▶ **Required work**
Write out, please, the lines from the beginning of the material to the line with "### A customizable CLI automation tool", including both ends and nothing else.

--- Data listing Enclosed Below ---

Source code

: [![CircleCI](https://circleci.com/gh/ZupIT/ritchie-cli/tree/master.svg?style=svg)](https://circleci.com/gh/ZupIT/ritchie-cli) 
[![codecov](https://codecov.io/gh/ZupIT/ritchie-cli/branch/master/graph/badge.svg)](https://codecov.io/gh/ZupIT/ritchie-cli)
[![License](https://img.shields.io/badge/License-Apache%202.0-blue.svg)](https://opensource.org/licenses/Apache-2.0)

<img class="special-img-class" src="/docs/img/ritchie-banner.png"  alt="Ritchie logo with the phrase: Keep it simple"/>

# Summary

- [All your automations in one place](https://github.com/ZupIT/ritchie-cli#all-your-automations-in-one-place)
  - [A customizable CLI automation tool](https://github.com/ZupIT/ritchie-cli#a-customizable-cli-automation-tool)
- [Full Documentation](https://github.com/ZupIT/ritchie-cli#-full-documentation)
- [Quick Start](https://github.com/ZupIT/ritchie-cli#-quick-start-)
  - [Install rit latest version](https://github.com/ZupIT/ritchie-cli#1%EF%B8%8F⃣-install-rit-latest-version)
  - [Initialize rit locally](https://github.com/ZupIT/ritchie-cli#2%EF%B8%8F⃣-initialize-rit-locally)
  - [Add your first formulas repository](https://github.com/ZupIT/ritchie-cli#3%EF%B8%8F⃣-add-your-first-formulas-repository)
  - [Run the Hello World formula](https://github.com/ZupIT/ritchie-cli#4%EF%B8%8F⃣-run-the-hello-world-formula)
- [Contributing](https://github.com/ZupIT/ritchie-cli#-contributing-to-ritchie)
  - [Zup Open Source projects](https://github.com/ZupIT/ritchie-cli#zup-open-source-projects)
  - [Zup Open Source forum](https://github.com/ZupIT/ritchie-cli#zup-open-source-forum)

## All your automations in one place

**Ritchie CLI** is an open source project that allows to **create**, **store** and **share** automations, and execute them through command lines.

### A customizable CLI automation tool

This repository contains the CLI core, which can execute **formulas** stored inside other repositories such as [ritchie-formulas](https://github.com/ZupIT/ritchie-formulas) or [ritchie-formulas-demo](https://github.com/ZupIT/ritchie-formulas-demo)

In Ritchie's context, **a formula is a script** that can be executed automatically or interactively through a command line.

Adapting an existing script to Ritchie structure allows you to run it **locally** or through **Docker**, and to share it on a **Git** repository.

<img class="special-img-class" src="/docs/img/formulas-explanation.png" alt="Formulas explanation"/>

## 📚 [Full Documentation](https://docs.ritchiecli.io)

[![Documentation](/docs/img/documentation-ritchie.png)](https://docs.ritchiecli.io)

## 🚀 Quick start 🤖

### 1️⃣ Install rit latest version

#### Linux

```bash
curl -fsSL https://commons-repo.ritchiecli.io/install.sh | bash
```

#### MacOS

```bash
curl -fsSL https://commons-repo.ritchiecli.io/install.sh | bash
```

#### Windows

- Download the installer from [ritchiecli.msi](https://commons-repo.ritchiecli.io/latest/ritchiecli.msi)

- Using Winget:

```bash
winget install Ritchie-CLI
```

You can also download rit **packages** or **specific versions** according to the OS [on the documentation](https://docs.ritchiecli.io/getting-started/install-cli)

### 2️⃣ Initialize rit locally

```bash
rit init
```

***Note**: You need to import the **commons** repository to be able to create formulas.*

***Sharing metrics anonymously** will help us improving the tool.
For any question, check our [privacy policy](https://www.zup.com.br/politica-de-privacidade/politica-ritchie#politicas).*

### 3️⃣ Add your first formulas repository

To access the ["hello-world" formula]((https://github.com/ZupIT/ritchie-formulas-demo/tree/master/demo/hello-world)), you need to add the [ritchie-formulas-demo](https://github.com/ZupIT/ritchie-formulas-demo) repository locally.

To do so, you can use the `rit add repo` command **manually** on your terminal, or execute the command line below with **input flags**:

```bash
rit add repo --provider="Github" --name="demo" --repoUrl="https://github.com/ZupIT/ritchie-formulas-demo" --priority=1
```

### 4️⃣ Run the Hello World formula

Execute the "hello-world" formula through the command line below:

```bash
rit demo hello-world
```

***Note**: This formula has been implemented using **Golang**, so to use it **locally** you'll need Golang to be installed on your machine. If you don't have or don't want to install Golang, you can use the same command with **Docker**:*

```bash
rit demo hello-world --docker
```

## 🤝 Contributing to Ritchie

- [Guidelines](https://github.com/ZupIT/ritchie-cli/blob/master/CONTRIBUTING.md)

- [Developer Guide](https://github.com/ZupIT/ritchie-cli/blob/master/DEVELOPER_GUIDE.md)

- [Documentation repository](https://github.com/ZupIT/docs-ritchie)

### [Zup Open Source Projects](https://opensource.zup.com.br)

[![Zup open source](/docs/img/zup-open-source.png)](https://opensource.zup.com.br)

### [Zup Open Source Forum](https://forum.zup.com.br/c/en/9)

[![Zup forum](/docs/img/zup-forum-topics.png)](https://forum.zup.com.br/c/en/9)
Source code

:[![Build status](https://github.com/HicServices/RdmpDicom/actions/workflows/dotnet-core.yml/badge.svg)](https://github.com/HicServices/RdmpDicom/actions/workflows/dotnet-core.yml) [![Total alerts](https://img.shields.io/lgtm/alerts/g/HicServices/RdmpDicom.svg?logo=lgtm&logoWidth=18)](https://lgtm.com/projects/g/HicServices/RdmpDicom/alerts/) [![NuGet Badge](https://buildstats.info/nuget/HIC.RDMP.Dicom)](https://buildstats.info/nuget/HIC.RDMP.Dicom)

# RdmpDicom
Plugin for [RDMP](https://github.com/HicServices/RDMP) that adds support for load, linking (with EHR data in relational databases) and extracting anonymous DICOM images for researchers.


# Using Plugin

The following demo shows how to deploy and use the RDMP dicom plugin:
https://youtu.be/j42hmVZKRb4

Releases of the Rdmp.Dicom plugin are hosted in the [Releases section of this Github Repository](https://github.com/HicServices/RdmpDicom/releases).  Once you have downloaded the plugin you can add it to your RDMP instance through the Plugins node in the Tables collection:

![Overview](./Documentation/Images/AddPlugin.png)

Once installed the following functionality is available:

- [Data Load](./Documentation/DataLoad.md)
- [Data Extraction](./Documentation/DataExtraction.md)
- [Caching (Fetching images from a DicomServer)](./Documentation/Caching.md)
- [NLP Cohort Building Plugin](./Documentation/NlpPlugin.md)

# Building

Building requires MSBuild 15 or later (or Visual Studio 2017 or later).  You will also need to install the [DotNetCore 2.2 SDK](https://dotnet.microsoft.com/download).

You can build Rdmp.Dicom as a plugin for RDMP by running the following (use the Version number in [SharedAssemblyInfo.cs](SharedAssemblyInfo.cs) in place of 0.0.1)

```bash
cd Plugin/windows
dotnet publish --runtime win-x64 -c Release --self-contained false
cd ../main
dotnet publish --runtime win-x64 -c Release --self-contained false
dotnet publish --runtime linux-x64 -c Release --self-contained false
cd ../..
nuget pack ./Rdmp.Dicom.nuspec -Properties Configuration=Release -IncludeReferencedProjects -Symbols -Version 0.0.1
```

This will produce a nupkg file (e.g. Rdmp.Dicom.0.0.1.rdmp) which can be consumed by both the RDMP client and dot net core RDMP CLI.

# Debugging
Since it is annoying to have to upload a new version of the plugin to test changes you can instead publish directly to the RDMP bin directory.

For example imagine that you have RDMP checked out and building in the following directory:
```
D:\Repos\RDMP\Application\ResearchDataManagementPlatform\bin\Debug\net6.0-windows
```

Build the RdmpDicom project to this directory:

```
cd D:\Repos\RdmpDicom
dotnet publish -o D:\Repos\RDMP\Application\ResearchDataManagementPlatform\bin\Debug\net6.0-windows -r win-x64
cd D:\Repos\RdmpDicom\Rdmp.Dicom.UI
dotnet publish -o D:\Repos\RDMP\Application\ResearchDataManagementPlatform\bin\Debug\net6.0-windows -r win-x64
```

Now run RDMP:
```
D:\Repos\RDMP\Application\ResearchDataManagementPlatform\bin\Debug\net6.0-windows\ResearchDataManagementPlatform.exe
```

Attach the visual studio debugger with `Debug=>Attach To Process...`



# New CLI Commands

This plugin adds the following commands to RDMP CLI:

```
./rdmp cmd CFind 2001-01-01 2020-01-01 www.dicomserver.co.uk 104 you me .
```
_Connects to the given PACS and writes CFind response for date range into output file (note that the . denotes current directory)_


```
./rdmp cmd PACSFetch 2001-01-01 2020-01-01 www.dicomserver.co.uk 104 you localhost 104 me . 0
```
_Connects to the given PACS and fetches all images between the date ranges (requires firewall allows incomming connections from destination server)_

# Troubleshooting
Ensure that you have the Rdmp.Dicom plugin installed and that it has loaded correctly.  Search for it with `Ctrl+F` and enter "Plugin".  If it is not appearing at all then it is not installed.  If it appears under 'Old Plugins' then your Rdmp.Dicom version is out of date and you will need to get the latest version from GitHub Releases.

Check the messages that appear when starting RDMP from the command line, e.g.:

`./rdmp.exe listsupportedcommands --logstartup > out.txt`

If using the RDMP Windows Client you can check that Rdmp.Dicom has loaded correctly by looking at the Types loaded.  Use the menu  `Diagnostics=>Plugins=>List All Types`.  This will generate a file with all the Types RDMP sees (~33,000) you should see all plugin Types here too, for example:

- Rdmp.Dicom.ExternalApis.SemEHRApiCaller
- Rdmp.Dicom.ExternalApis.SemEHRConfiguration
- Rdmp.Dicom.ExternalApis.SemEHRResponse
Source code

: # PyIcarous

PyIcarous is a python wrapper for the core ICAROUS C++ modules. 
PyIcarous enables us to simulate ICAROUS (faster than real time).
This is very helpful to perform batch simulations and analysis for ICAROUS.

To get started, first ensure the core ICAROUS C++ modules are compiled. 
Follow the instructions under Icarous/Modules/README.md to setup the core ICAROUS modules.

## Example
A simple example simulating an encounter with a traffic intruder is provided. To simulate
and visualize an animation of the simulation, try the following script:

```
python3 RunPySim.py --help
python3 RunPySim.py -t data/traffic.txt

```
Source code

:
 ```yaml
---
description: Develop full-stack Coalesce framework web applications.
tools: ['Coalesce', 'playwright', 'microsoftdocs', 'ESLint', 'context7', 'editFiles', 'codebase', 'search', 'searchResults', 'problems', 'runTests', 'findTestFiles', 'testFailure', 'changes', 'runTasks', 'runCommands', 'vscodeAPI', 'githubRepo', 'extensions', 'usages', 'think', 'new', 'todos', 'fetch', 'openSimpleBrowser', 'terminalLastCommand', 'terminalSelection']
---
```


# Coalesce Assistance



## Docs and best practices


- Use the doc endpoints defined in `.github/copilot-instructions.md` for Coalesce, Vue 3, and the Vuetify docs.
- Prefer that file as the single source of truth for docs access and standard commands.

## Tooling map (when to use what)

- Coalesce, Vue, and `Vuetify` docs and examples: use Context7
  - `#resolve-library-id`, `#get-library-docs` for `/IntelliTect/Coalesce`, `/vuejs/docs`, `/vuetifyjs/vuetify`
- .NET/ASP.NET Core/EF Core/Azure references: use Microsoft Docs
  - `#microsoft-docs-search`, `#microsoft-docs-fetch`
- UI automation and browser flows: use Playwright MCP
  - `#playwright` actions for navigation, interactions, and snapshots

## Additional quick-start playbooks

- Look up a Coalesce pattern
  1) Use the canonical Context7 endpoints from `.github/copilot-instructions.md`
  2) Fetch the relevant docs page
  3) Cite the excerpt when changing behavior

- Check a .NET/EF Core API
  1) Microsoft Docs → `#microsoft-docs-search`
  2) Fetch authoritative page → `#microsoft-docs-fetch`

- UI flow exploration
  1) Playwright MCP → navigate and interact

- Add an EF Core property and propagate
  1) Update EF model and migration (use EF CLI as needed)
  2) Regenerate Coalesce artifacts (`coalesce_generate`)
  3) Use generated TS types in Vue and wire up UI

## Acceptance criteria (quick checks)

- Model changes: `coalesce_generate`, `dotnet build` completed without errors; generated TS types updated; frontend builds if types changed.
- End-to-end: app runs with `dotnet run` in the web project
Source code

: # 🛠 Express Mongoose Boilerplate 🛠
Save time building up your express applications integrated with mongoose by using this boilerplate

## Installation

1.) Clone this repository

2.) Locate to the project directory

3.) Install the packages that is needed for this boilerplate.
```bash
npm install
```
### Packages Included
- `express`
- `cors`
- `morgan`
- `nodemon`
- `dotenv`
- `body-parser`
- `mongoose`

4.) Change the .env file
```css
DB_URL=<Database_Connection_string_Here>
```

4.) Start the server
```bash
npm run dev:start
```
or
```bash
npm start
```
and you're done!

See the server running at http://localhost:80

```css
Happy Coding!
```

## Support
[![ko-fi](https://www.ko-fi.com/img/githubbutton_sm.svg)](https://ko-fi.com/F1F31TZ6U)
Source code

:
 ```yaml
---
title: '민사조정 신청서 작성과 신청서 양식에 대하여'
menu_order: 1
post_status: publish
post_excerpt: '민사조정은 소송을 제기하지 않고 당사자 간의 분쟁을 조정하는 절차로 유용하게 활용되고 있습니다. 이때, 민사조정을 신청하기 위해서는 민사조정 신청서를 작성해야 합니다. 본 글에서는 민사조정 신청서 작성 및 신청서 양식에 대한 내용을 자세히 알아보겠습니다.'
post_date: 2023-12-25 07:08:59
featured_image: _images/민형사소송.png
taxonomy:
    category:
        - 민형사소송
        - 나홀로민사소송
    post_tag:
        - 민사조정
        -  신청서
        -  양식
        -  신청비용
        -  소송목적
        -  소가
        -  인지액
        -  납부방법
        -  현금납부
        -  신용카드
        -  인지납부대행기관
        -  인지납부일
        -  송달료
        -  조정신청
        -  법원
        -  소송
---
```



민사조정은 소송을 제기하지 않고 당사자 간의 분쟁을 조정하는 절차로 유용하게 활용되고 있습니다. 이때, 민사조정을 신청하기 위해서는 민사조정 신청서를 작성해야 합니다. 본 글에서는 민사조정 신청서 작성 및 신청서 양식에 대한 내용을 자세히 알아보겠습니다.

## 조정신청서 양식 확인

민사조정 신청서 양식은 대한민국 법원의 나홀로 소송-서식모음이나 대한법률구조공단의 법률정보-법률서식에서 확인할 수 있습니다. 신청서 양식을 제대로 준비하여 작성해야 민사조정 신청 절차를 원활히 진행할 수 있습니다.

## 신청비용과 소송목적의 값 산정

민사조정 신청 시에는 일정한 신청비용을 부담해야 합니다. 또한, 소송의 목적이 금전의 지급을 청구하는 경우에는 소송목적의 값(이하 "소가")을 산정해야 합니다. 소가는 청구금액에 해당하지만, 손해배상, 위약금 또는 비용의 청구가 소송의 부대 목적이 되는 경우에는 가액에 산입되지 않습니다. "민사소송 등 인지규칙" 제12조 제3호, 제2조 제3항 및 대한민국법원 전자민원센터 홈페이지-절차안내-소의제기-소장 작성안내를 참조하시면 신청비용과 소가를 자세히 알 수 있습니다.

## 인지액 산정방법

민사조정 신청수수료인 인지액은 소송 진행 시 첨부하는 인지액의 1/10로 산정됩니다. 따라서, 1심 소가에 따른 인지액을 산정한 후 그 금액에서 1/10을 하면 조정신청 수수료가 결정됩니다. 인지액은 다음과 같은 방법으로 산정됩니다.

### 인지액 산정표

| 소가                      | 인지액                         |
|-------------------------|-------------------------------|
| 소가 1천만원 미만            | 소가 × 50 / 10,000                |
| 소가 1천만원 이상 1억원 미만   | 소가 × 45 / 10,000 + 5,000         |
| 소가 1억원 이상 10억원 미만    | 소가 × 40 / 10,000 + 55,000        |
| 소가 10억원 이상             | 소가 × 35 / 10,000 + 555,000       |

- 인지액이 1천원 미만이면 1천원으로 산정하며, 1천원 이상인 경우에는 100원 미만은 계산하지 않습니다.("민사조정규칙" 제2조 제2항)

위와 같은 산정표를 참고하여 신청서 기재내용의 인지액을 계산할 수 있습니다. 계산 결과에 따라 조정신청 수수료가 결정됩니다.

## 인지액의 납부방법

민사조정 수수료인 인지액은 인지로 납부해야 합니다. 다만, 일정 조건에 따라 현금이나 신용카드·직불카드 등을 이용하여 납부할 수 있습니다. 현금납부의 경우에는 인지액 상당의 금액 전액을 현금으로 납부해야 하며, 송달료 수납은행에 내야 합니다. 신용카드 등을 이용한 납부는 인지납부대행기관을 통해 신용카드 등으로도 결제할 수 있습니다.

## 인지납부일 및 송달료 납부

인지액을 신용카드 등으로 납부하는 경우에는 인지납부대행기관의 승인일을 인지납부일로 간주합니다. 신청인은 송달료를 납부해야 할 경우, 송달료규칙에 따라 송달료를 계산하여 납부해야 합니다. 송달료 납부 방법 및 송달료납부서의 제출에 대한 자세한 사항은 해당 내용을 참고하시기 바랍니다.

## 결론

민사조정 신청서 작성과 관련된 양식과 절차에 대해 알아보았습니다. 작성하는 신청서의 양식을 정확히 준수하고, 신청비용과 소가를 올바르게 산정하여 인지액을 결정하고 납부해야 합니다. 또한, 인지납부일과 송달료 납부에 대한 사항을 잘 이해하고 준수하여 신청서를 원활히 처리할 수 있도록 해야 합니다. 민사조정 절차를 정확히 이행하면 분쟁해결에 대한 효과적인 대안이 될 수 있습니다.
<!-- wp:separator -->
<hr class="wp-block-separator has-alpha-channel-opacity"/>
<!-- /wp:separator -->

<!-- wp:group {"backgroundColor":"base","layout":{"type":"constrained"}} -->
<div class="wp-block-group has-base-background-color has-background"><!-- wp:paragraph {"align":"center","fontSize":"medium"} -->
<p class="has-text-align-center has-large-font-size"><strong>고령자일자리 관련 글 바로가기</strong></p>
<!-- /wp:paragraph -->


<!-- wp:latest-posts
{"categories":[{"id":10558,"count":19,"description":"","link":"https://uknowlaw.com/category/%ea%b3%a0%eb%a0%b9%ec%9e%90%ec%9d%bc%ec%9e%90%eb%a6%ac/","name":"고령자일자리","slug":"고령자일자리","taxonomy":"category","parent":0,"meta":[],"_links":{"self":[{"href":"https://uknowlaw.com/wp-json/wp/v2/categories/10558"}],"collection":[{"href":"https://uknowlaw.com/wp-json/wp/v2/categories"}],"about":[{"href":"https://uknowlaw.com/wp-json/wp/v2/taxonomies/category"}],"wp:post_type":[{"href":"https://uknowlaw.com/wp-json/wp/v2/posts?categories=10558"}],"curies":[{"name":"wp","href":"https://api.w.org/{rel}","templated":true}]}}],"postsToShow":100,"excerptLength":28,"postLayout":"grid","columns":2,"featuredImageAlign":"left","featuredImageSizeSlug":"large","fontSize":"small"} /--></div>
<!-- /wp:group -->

--- End of Enclosed Data listing ---

▶ **Result**
Source code

: [![CircleCI](https://circleci.com/gh/ZupIT/ritchie-cli/tree/master.svg?style=svg)](https://circleci.com/gh/ZupIT/ritchie-cli) 
[![codecov](https://codecov.io/gh/ZupIT/ritchie-cli/branch/master/graph/badge.svg)](https://codecov.io/gh/ZupIT/ritchie-cli)
[![License](https://img.shields.io/badge/License-Apache%202.0-blue.svg)](https://opensource.org/licenses/Apache-2.0)

<img class="special-img-class" src="/docs/img/ritchie-banner.png"  alt="Ritchie logo with the phrase: Keep it simple"/>

# Summary

- [All your automations in one place](https://github.com/ZupIT/ritchie-cli#all-your-automations-in-one-place)
  - [A customizable CLI automation tool](https://github.com/ZupIT/ritchie-cli#a-customizable-cli-automation-tool)
- [Full Documentation](https://github.com/ZupIT/ritchie-cli#-full-documentation)
- [Quick Start](https://github.com/ZupIT/ritchie-cli#-quick-start-)
  - [Install rit latest version](https://github.com/ZupIT/ritchie-cli#1%EF%B8%8F⃣-install-rit-latest-version)
  - [Initialize rit locally](https://github.com/ZupIT/ritchie-cli#2%EF%B8%8F⃣-initialize-rit-locally)
  - [Add your first formulas repository](https://github.com/ZupIT/ritchie-cli#3%EF%B8%8F⃣-add-your-first-formulas-repository)
  - [Run the Hello World formula](https://github.com/ZupIT/ritchie-cli#4%EF%B8%8F⃣-run-the-hello-world-formula)
- [Contributing](https://github.com/ZupIT/ritchie-cli#-contributing-to-ritchie)
  - [Zup Open Source projects](https://github.com/ZupIT/ritchie-cli#zup-open-source-projects)
  - [Zup Open Source forum](https://github.com/ZupIT/ritchie-cli#zup-open-source-forum)

## All your automations in one place

**Ritchie CLI** is an open source project that allows to **create**, **store** and **share** automations, and execute them through command lines.

### A customizable CLI automation tool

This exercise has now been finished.